Don’t get me wrong. I love the current trends of modern and contemporary styles, which have, in some ways, redefined the whole essence of the outdoor space or ‘garden’. One has to wonder, though, how the use of the materials associated with the modern style — for example, steel, glass, paint and Perspex — are going to fair over time. I mean this in both the durability sense and, more importantly, a fashion sense. 

Garden design has always been a slave to trend and fashion but only a few styles have stood the test of time. Any design that is “not affected by fashion” and “pertaining to a long established style” should be considered classical but certainly the most common interpretation of classical design would be the older 17th century English and European gardens. This era of garden design was extremely elegant and durable and the influences from this style are still very much alive and well.
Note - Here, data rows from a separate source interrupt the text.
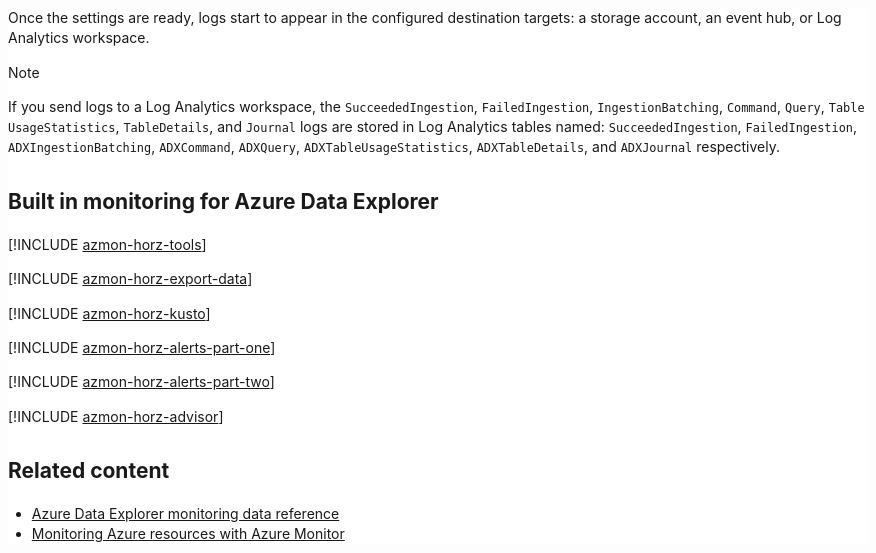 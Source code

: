 Once the settings are ready, logs start to appear in the configured destination targets: a storage account, an event hub, or Log Analytics workspace.

> [!NOTE]
> If you send logs to a Log Analytics workspace, the `SucceededIngestion`, `FailedIngestion`, `IngestionBatching`, `Command`, `Query`, `TableUsageStatistics`, `TableDetails`, and `Journal` logs are stored in Log Analytics tables named: `SucceededIngestion`, `FailedIngestion`, `ADXIngestionBatching`, `ADXCommand`, `ADXQuery`, `ADXTableUsageStatistics`, `ADXTableDetails`, and `ADXJournal` respectively.

## Built in monitoring for Azure Data Explorer




[!INCLUDE [azmon-horz-tools](~/../reusable-content/ce-skilling/azure/includes/azure-monitor/horizontals/azmon-horz-tools.md)]

[!INCLUDE [azmon-horz-export-data](~/../reusable-content/ce-skilling/azure/includes/azure-monitor/horizontals/azmon-horz-export-data.md)]

[!INCLUDE [azmon-horz-kusto](~/../reusable-content/ce-skilling/azure/includes/azure-monitor/horizontals/azmon-horz-kusto.md)]

[!INCLUDE [azmon-horz-alerts-part-one](~/../reusable-content/ce-skilling/azure/includes/azure-monitor/horizontals/azmon-horz-alerts-part-one.md)]

[!INCLUDE [azmon-horz-alerts-part-two](~/../reusable-content/ce-skilling/azure/includes/azure-monitor/horizontals/azmon-horz-alerts-part-two.md)]

[!INCLUDE [azmon-horz-advisor](~/../reusable-content/ce-skilling/azure/includes/azure-monitor/horizontals/azmon-horz-advisor.md)]

## Related content

- [Azure Data Explorer monitoring data reference](monitor-data-explorer-reference.md)
- [Monitoring Azure resources with Azure Monitor](/azure/azure-monitor/essentials/monitor-azure-resource)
With this in mind, designing a garden that complemented the grand proportions of a magnificent residence on the shores of Sydney Harbour was a refreshing pleasure. Our brief from the owner was to “design an elegant and functional entertainment area which did not detract from the beautiful harbour views beyond”.

Basic principles of classical design were used extensively throughout the garden to transform the small and seemingly unusable front and side gardens revolving around a simple yet formal entertaining area. From the large, weathered urn placed on a central axis to the rectangular and circular geometry, we created a sense of balance and a guide for the eye while never distracting from the fantastic harbour views.

The extensive use of natural materials, such as sandstone paving with granite inlays, render and hardwood timber, was employed to complement the beautiful stonework of the house and to ensure the garden remains robust for many years.

Continuity between the areas was achieved through the earthy tones of the bookleaf-style stone rill over which a soothing flow of water trickles into a large lily pond. The pond appears to flow under the paved entertaining area adding a slightly nautical pontoon-like feel to complete the garden’s sense of place. A small timber bridge crossing reinforces this.

The front garden is predominantly a rooftop garden as it rests above two garages below. We resolved the possible drainage problems that can be experienced in these types of gardens by using a comprehensive waterproofing system combined with drainage cells throughout all of the garden beds and most of the lawn area.

This was just one of several problems which we encountered. The restricted access required us to crane all of the equipment, including a bobcat, onto the site. There was very little on-site parking and skip bins had to be housed inside the garages below requiring ‘shoots’ to be constructed to channel rubbish into bins.

An area of turf was laid to optimise the space, keeping the impervious area on the site to a minimum. Large lawns were also very prominent features in classical gardens. However, this was back in the days where extensive areas of land were more available — and before the advent of water restrictions. Although turf can be very thirsty, taxing our precious water resources, on-site stormwater storage tanks can be used to reduce this issue.

While the residence’s close proximity to the harbour was the major drawcard for the owner when considering whether to purchase the property, it did present several drawbacks from a horticultural point of view. The harsh harbour winds, high light intensity and the reflective nature of the residence’s exterior called for the use of hardy coastal plants with relatively low water requirements.

Combinations of Lavandula dentata (lavender), Teucrium fruticans (bush germander) and Buxus microphylla var. japonica (Japanese box), taken from a semi-Mediterranean plant palette of muted greys and greens, complement the sandstone exterior and stone work. In true classical style, the plants were mainly planted in hedge form and Cupressus sempervirens stricta (conifers) were used to provide scale to the building.

A grove of Olea europa (olives) to the side boundary provide a screen to a neighbouring property, frame the harbour vista and provide that very important finishing touch to the martini — which the owners can now enjoy alfresco from one of several elegant and comfortable vantage points.